- [Required action] In the entries that follow, the lines from the one with "Released August 23, 2013" through the one with "and previous gem)." are the ones to write out, exactly and with both ends included. Nothing else should appear.

- [Data shown]
━━━

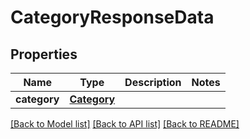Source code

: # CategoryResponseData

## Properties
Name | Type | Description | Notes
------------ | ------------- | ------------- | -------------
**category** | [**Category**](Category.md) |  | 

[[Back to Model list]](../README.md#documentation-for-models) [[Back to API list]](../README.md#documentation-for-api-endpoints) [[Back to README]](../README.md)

━━━

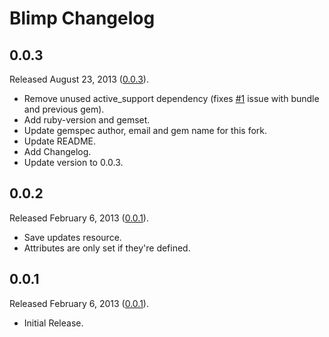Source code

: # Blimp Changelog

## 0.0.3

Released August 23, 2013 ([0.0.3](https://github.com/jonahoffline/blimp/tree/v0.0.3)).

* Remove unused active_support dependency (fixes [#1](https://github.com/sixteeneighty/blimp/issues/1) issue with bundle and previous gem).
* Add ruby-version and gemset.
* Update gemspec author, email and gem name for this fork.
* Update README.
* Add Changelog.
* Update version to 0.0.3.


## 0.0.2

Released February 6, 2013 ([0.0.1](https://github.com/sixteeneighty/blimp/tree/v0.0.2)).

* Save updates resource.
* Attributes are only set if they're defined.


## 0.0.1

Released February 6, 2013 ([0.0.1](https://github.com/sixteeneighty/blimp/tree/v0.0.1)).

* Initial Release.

━━━

- [Answer section]
Released August 23, 2013 ([0.0.3](https://github.com/jonahoffline/blimp/tree/v0.0.3)).

* Remove unused active_support dependency (fixes [#1](https://github.com/sixteeneighty/blimp/issues/1) issue with bundle and previous gem).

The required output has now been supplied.